Ab 2023 sollen dann die ersten kommerziellen Flüge mit den sogenannten eVTOLs (electric vertical take-off and landing vehicles) starten. Wie sich Uber so ein „elektrisch senkrecht startendes und landendes Vehikel“ vorstellt, demonstrierte das Unternehmen in Los Angeles anhand eines Miniaturprototyps. Das Konzept sieht ungewöhnlich aus, wie es das Technologie-Onlinemagazin „Futurezone“ beschreibt. Danach entspricht der Rumpf noch am ehesten dem eines Flugzeugs. Auf dem Rumpfheck gibt es einen Horizontal-Rotor für den Vorwärtsflug.

Der Steig- und Sinkflug wird durch vier Paare von gleichdrehenden Vertikalrotoren angetrieben. Laut Uber hat sich bei Experimenten mit gleichdrehenden Rotoren gezeigt, dass diese leiser sind als gegendrehende und eine allgemein bessere Leistung liefern. Normalerweise verbrauchen Senkrechtstarts viermal so viel Energie wie herkömmliche Flächenstarts.

Auf „Vertiports“ sind 200 Starts und Landungen pro Stunde geplant

Das Konzept des Lufttaxis sieht einen rein elektrischen Betrieb vor, die Flughöhe der Vehikels liegt Uber zufolge zwischen 300 und 600 Metern. Die Lufttaxis sollen auf sogenannten Vertiports auf Dächern von Hochhäusern oder Parkhäusern sowie auf eigenen Landeplätzen in Städten und auf Brachland in der Nähe von Verkehrsknotenpunkten starten und landen. Jeder dieser Standorte, so will es Uber, soll bis zu 200 Starts und Landungen pro Stunde abwickeln können.

Wer mit dem Lufttaxi künftig abheben möchte, müsse dann nur noch 60 Minuten im Voraus per App eines bestellen und sich auf einem sogenannten Vertiport einfinden, heißt es lax.

Der Knackpunkt ist die Regulierung der Lufttaxis

Für Prof. Rolf Henke, Luftfahrtvorstand beim Deutschen Zentrum für Luft- und Raumfahrt (DLR), ist das Konzept der Flugtaxis auch hierzulande denkbar. „Wir dürfen nicht vergessen, dass sich ja heute schon jeder einen Shuttleflieger buchen kann, wenn er das nötige Geld dafür hat.“ Allerdings gehe es beim Uber-Konzept nicht nur um neuartige elektrische Fluggeräte, die Personen befördern sollen, sondern auch um eine hohe Taktung von Starts und Landungen.

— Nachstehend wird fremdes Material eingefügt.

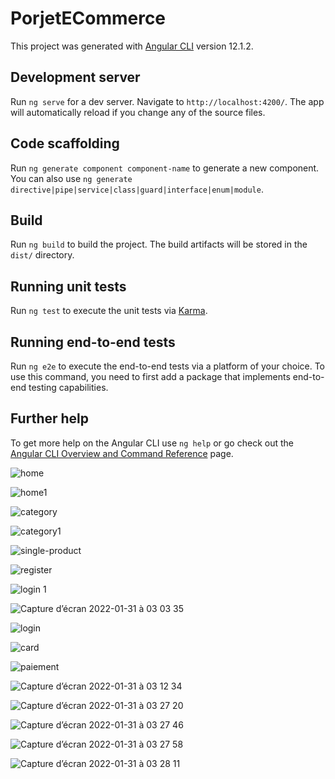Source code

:# PorjetECommerce

This project was generated with [Angular CLI](https://github.com/angular/angular-cli) version 12.1.2.

## Development server

Run `ng serve` for a dev server. Navigate to `http://localhost:4200/`. The app will automatically reload if you change any of the source files.

## Code scaffolding

Run `ng generate component component-name` to generate a new component. You can also use `ng generate directive|pipe|service|class|guard|interface|enum|module`.

## Build

Run `ng build` to build the project. The build artifacts will be stored in the `dist/` directory.

## Running unit tests

Run `ng test` to execute the unit tests via [Karma](https://karma-runner.github.io).

## Running end-to-end tests

Run `ng e2e` to execute the end-to-end tests via a platform of your choice. To use this command, you need to first add a package that implements end-to-end testing capabilities.

## Further help

To get more help on the Angular CLI use `ng help` or go check out the [Angular CLI Overview and Command Reference](https://angular.io/cli) page.

![home](https://user-images.githubusercontent.com/68701658/151729013-3ad4ae98-1b36-406e-8fbb-413b0f26173e.png)


![home1](https://user-images.githubusercontent.com/68701658/151729019-5542814b-41d6-4c4b-9030-f36b8334386f.png)

![category](https://user-images.githubusercontent.com/68701658/151730285-56dd80b1-2474-4883-96ce-0868fffc1ce1.png)

![category1](https://user-images.githubusercontent.com/68701658/151730289-15f09978-8606-43e4-96ec-4202814a6261.png)

![single-product](https://user-images.githubusercontent.com/68701658/151730301-079884d0-11f0-4623-a0b6-c1b6e091c333.png)

![register](https://user-images.githubusercontent.com/68701658/151730308-f9314044-ea55-4cf1-9f21-b4fd1c7f44ef.png)

![login 1](https://user-images.githubusercontent.com/68701658/151730322-88484070-57b3-4d49-9dac-0cb2bff91c2a.png)

![Capture d’écran 2022-01-31 à 03 03 35](https://user-images.githubusercontent.com/68701658/151730332-a41f17bf-d737-409d-bdbe-73dbc783ec47.png)

![login](https://user-images.githubusercontent.com/68701658/151730347-ddfa7051-c174-45f7-bfa8-0f7fac865570.png)

![card](https://user-images.githubusercontent.com/68701658/151730384-17ee20a3-ccd0-427d-b966-94393e3fd6cb.png)

![paiement](https://user-images.githubusercontent.com/68701658/151730409-6b73ab27-94be-439b-b4ea-277b369fa1b3.png)

![Capture d’écran 2022-01-31 à 03 12 34](https://user-images.githubusercontent.com/68701658/151730470-255f70da-66ca-43b7-96f3-3da9bc87ab59.png)

![Capture d’écran 2022-01-31 à 03 27 20](https://user-images.githubusercontent.com/68701658/151731101-5327ebfc-80a1-4a56-9fb6-51d05ee5399e.png)

![Capture d’écran 2022-01-31 à 03 27 46](https://user-images.githubusercontent.com/68701658/151731129-757fa8fe-c6c6-47cc-9c67-0c18ec71ef58.png)

![Capture d’écran 2022-01-31 à 03 27 58](https://user-images.githubusercontent.com/68701658/151731156-08be52d9-3056-4cfa-b61e-0690ad3ce153.png)

![Capture d’écran 2022-01-31 à 03 28 11](https://user-images.githubusercontent.com/68701658/151731199-fc449e8b-f1b8-453c-80ce-37315d913194.png)



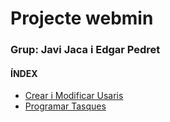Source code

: # Projecte webmin
### Grup: Javi Jaca i Edgar Pedret
#### ÍNDEX
- [Crear i Modificar Usaris](Crear-i-modificar-usuaris.md)
- [Programar Tasques](2.-Programar-tasques.md)
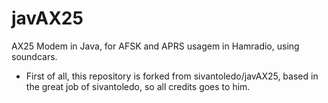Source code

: # javAX25
AX25 Modem in Java, for AFSK and APRS usagem in Hamradio, using soundcars.

- First of all, this repository is forked from sivantoledo/javAX25, based in the great job of sivantoledo, so all credits goes to him.

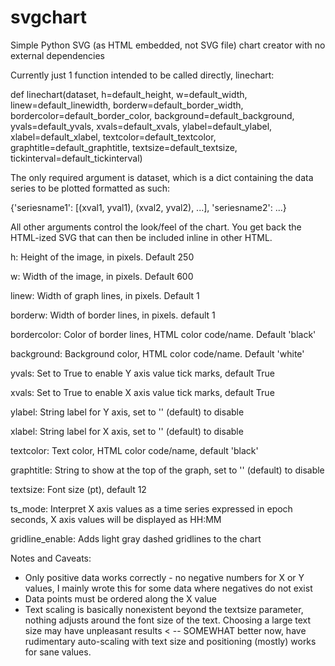 # svgchart
Simple Python SVG (as HTML embedded, not SVG file) chart creator with no external dependencies

Currently just 1 function intended to be called directly, linechart:

def linechart(dataset, h=default_height, w=default_width, linew=default_linewidth, borderw=default_border_width, bordercolor=default_border_color, background=default_background, yvals=default_yvals, xvals=default_xvals, ylabel=default_ylabel, xlabel=default_xlabel, textcolor=default_textcolor, graphtitle=default_graphtitle, textsize=default_textsize, tickinterval=default_tickinterval)

The only required argument is dataset, which is a dict containing the data series to be plotted formatted as such:

{'seriesname1': [(xval1, yval1), (xval2, yval2), ...], 'seriesname2': ...}

All other arguments control the look/feel of the chart.  You get back the HTML-ized SVG that can then be included inline in other HTML.

h: Height of the image, in pixels. Default 250

w: Width of the image, in pixels. Default 600

linew: Width of graph lines, in pixels. Default 1

borderw: Width of border lines, in pixels. default 1

bordercolor: Color of border lines, HTML color code/name. Default 'black'

background: Background color, HTML color code/name. Default 'white'

yvals: Set to True to enable Y axis value tick marks, default True

xvals: Set to True to enable X axis value tick marks, default True

ylabel: String label for Y axis, set to '' (default) to disable

xlabel: String label for X axis, set to '' (default) to disable

textcolor: Text color, HTML color code/name, default 'black'

graphtitle: String to show at the top of the graph, set to '' (default) to disable

textsize: Font size (pt), default 12

ts_mode: Interpret X axis values as a time series expressed in epoch seconds, X axis values will be displayed as HH:MM

gridline_enable: Adds light gray dashed gridlines to the chart

Notes and Caveats:

- Only positive data works correctly - no negative numbers for X or Y values, I mainly wrote this for some data where negatives do not exist
- Data points must be ordered along the X value
- Text scaling is basically nonexistent beyond the textsize parameter, nothing adjusts around the font size of the text.  Choosing a large text size may have unpleasant results < -- SOMEWHAT better now, have rudimentary auto-scaling with text size and positioning (mostly) works for sane values.

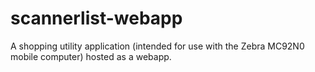 # scannerlist-webapp
A shopping utility application (intended for use with the Zebra MC92N0 mobile computer) hosted as a webapp.
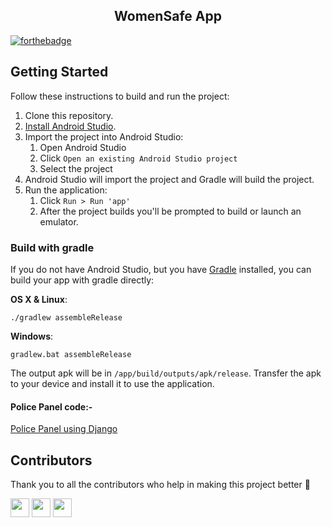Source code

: <h2 align="center"><b>WomenSafe App</b></h2>


[![forthebadge](https://forthebadge.com/images/badges/built-for-android.svg)](https://github.com/kazimsayed954/WomenSafe-App)
## Getting Started

Follow these instructions to build and run the project:

1. Clone this repository.
2. [Install Android Studio](https://developer.android.com/sdk/index.html).
3. Import the project into Android Studio:
   1. Open Android Studio
   2. Click `Open an existing Android Studio project`
   3. Select the project
4. Android Studio will import the project and Gradle will build the project.
5. Run the application:
   1. Click `Run > Run 'app'`
   2. After the project builds you'll be prompted to build or launch an emulator.

### Build with gradle

If you do not have Android Studio, but you have [Gradle](https://gradle.org/install/) installed, you can build your app with gradle directly:

**OS X & Linux**:

`./gradlew assembleRelease`

**Windows**:

`gradlew.bat assembleRelease`

The output apk will be in `/app/build/outputs/apk/release`.
Transfer the apk to your device and install it to use the application.

#### Police Panel code:-
[Police Panel using Django](https://github.com/kazimsayed954/Police-Panel-WomenSafe)

## Contributors

Thank you to all the contributors who help in making this project better :raised_hands:

<a href="https://github.com/abhishekgupta368"><img src="https://github.com/abhishekgupta368.png" width="30" /></a>
<a href="https://github.com/maharishi1"><img src="https://github.com/maharishi1.png" width="30" /></a>
<a href="https://github.com/TheRealTechWiz"><img src="https://github.com/TheRealTechWiz.png" width="30" /></a>
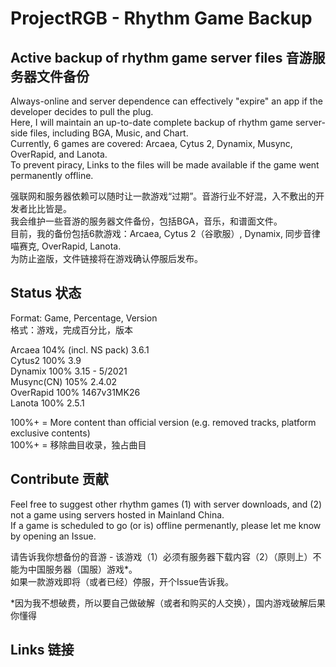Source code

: # ProjectRGB - Rhythm Game Backup
## Active backup of rhythm game server files 音游服务器文件备份
Always-online and server dependence can effectively "expire" an app if the developer decides to pull the plug.  
Here, I will maintain an up-to-date complete backup of rhythm game server-side files, including BGA, Music, and Chart.  
Currently, 6 games are covered: Arcaea, Cytus 2, Dynamix, Musync, OverRapid, and Lanota.  
To prevent piracy, Links to the files will be made available if the game went permanently offline.  
  
强联网和服务器依赖可以随时让一款游戏“过期”。音游行业不好混，入不敷出的开发者比比皆是。  
我会维护一些音游的服务器文件备份，包括BGA，音乐，和谱面文件。  
目前，我的备份包括6款游戏：Arcaea, Cytus 2（谷歌服）, Dynamix, 同步音律喵赛克, OverRapid, Lanota.  
为防止盗版，文件链接将在游戏确认停服后发布。  

## Status  状态
Format: Game, Percentage, Version  
格式：游戏，完成百分比，版本
  
Arcaea         104% (incl. NS pack)                 3.6.1  
Cytus2        100%                  3.9  
Dynamix        100%                 3.15 - 5/2021  
Musync(CN)     105%             2.4.02  
OverRapid      100%                  1467v31MK26  
Lanota         100%                 2.5.1  
  
100%+ = More content than official version (e.g. removed tracks, platform exclusive contents)  
100%+ = 移除曲目收录，独占曲目  



## Contribute  贡献  
Feel free to suggest other rhythm games (1) with server downloads, and (2) not a game using servers hosted in Mainland China.  
If a game is scheduled to go (or is) offline permenantly, please let me know by opening an Issue.
  
请告诉我你想备份的音游 - 该游戏（1）必须有服务器下载内容（2）（原则上）不能为中国服务器（国服）游戏*。  
如果一款游戏即将（或者已经）停服，开个Issue告诉我。
  
*因为我不想破费，所以要自己做破解（或者和购买的人交换），国内游戏破解后果你懂得
  
## Links  链接
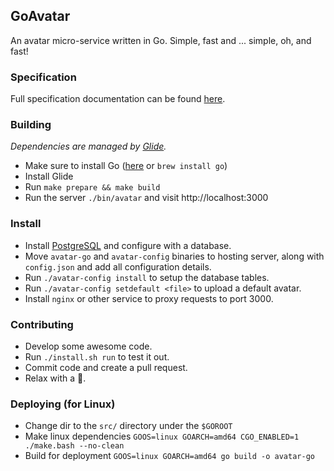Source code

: ## GoAvatar

An avatar micro-service written in Go. Simple, fast and ... simple, oh, and fast!

### Specification

Full specification documentation can be found [here](SPEC.md).

### Building

_Dependencies are managed by [Glide](https://github.com/Masterminds/glide)._

* Make sure to install Go ([here](https://golang.org/doc/install#osx) or `brew install go`)
* Install Glide
* Run `make prepare && make build`
* Run the server `./bin/avatar` and visit http://localhost:3000

### Install

* Install [PostgreSQL](http://www.postgresql.org/download/) and configure with a database.
* Move `avatar-go` and `avatar-config` binaries to hosting server, along with `config.json` and add all configuration details.
* Run `./avatar-config install` to setup the database tables.
* Run `./avatar-config setdefault <file>` to upload a default avatar.
* Install `nginx` or other service to proxy requests to port 3000.


### Contributing

* Develop some awesome code.
* Run `./install.sh run` to test it out.
* Commit code and create a pull request.
* Relax with a :beer:.

### Deploying (for Linux)
* Change dir to the `src/` directory under the `$GOROOT`
* Make linux dependencies `GOOS=linux GOARCH=amd64 CGO_ENABLED=1 ./make.bash --no-clean`
* Build for deployment `GOOS=linux GOARCH=amd64 go build -o avatar-go`
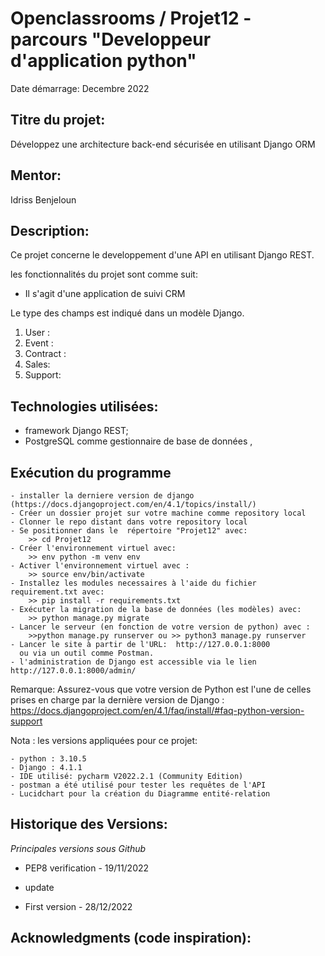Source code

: # Openclassrooms / Projet12 - parcours "Developpeur d'application python"

Date démarrage: Decembre 2022 

## Titre du projet:  
Développez une architecture back-end sécurisée en utilisant Django ORM

## Mentor:
Idriss Benjeloun

## Description:   
Ce projet concerne le  developpement d'une API en utilisant Django REST.

les fonctionnalités du projet sont comme suit:

- Il s'agit d'une application de suivi CRM

Le type des champs est indiqué dans un modèle Django. 
1. User : 
3. Event : 
4. Contract : 
5. Sales: 
6. Support:

## Technologies utilisées:
- framework Django REST;
- PostgreSQL comme gestionnaire de base de données ,

 

## Exécution du programme
    - installer la derniere version de django (https://docs.djangoproject.com/en/4.1/topics/install/)
    - Créer un dossier projet sur votre machine comme repository local
    - Clonner le repo distant dans votre repository local
    - Se positionner dans le  répertoire "Projet12" avec:
        >> cd Projet12
    - Créer l'environnement virtuel avec:
        >> env python -m venv env
    - Activer l'environnement virtuel avec :
        >> source env/bin/activate
    - Installez les modules necessaires à l'aide du fichier requirement.txt avec:   
        >> pip install -r requirements.txt  
    - Exécuter la migration de la base de données (les modèles) avec: 
        >> python manage.py migrate
    - Lancer le serveur (en fonction de votre version de python) avec :
        >>python manage.py runserver ou >> python3 manage.py runserver
    - Lancer le site à partir de l'URL:  http://127.0.0.1:8000
      ou via un outil comme Postman.
    - l'administration de Django est accessible via le lien http://127.0.0.1:8000/admin/

Remarque: Assurez-vous que votre version de Python est l'une de celles prises 
en charge par la dernière version de Django :
https://docs.djangoproject.com/en/4.1/faq/install/#faq-python-version-support

Nota : les versions appliquées pour ce projet: 
    
    - python : 3.10.5
    - Django : 4.1.1
    - IDE utilisé: pycharm V2022.2.1 (Community Edition)
    - postman a été utilisé pour tester les requêtes de l'API
    - Lucidchart pour la création du Diagramme entité-relation

## Historique des Versions:    

 *Principales versions sous Github*

 - PEP8 verification - 19/11/2022
 - update

 - First version - 28/12/2022

## Acknowledgments (code inspiration): 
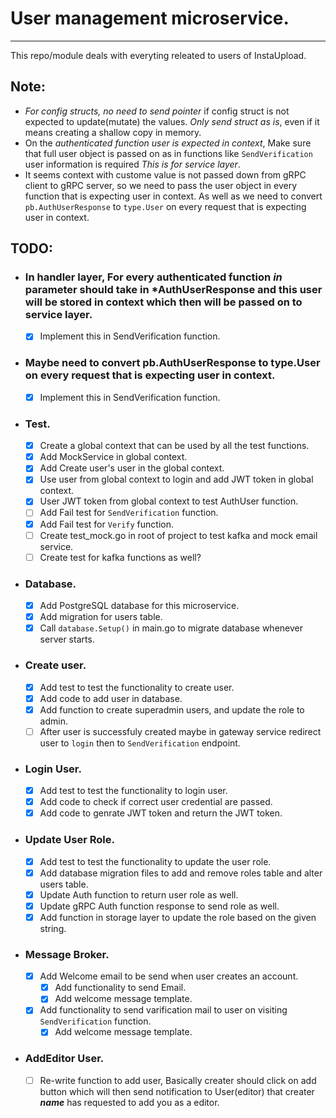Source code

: # User management microservice.
---
This repo/module deals with everyting releated to users of InstaUpload.

## Note:
- *For config structs, no need to send pointer* if config struct is not expected to update(mutate) the values. *Only send struct as is*, even if it means creating a shallow copy in memory.
- On the *authenticated function user is expected in context*, Make sure that full user object is passed on as in functions like `SendVerification` user information is required *This is for service layer*.
- It seems context with custome value is not passed down from gRPC client to gRPC server, so we need to pass the user object in every function that is expecting user in context. As well as we need to convert `pb.AuthUserResponse` to `type.User` on every request that is expecting user in context.

## TODO:

- ### In handler layer, For every authenticated function *in* parameter should take in *AuthUserResponse and this user will be stored in context which then will be passed on to service layer.
	- [x] Implement this in SendVerification function. 

- ### Maybe need to convert pb.AuthUserResponse to type.User on every request that is expecting user in context.
	- [x] Implement this in SendVerification function.

- ### Test.
	- [x] Create a global context that can be used by all the test functions.
	- [x] Add MockService in global context.
	- [x] Add Create user's user in the global context.
	- [x] Use user from global context to login and add JWT token in global context.
	- [x] User JWT token from global context to test AuthUser function.
	- [ ] Add Fail test for `SendVerification` function.
	- [x] Add Fail test for `Verify` function.
	- [ ] Create test_mock.go in root of project to test kafka and mock email service.
	- [ ] Create test for kafka functions as well?

- ### Database.
	- [x] Add PostgreSQL database for this microservice.
	- [x] Add migration for users table.
	- [x] Call `database.Setup()` in main.go to migrate database whenever server starts.

- ### Create user.
	- [x] Add test to test the functionality to create user.
	- [x] Add code to add user in database.
	- [x] Add function to create superadmin users, and update the role to admin.
	- [ ] After user is successfuly created maybe in gateway service redirect user to `login` then to `SendVerification` endpoint.

- ### Login User.
	- [x] Add test to test the functionality to login user.
	- [x] Add code to check if correct user credential are passed.
	- [x] Add code to genrate JWT token and return the JWT token.

- ### Update User Role.
	- [x] Add test to test the functionality to update the user role.
	- [x] Add database migration files to add and remove roles table and alter users table.
	- [x] Update Auth function to return user role as well.
	- [x] Update gRPC Auth function response to send role as well.
	- [x] Add function in storage layer to update the role based on the given string.

- ### Message Broker.
	- [x] Add Welcome email to be send when user creates an account.
		- [x] Add functionality to send Email.
		- [x] Add welcome message template.
	- [x] Add functionality to send varification mail to user on visiting `SendVerification` function.
		- [x] Add welcome message template.

- ### AddEditor User.
	- [ ] Re-write function to add user, Basically creater should click on add button which will then send notification to User(editor) that creater __*name*__ has requested to add you as a editor.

Zudem sollen die Flugtaxis im niedrigen Luftraum unterwegs sein und irgendwann autonom fliegen. Der Knackpunkt sei die Regulierung, so Henke. „Es bedarf sehr komplexer Zulassungsregeln, die wir noch nicht haben – und das geht nicht so schnell.“

Der Deutsche Taxi- und Mietwagenverband sieht sein Geschäft von Ubers Luftsprüngen vorerst nicht bedroht. „Mittelfristig bereitet uns das keine Angst“, sagt Geschäftsführer Thomas Grätz. „Ich gehe davon aus, dass wir persönlich nicht mehr erleben, mit Lufttaxis ganz normal unterwegs zu sein – und wenn, dann wäre das nur für einen ausgewählten Personenkreis erschwinglich.“

1,55 Euro für 1,6 Kilometer ohne Pilot

Eine Skizze des Kleinfliegers.
Eine Skizze des Kleinfliegers. © Uber | Uber

In dem Punkt könnte er sich allerdings täuschen. Die Vision von Uber-Chef Khosrowshahi: ein Netzwerk rund um die Shuttles zu schaffen, sodass „gewöhnliche Menschen für längere Strecken diese Taxis in die Luft nehmen können, wenn sie Staus zu erschwinglichen Preisen vermeiden wollen.“ So soll die Meile, also rund 1,6 Kilometer, zum Start umgerechnet rund 4,83 Euro kosten. Mit steigender Passagierzahl sollen sich die Kosten auf 1,55 Euro pro Meile reduzieren lassen, lautet das ambitionierte Ziel. „Einer der wichtigsten Grundsätze dieser Technologie ist, dass wir in jedem Fahrzeug vier Fahrgäste haben. Im Wesentlichen sinken die Kosten pro Fahrt“, sagte Uber-Produktchef Jeff Holden.

Kosten einsparen will das Unternehmen am Ende auch durch den Verzicht auf Piloten. Sofern sicher und erfolgreich, sollen die Luftdroschken nach einer Anfangsphase völlig autonom unterwegs sein, kündigte Uber an. Allerdings muss sich das Unternehmen wohl erst einmal – unfallfrei – auf der Straße beweisen, bevor es in die Luft geht.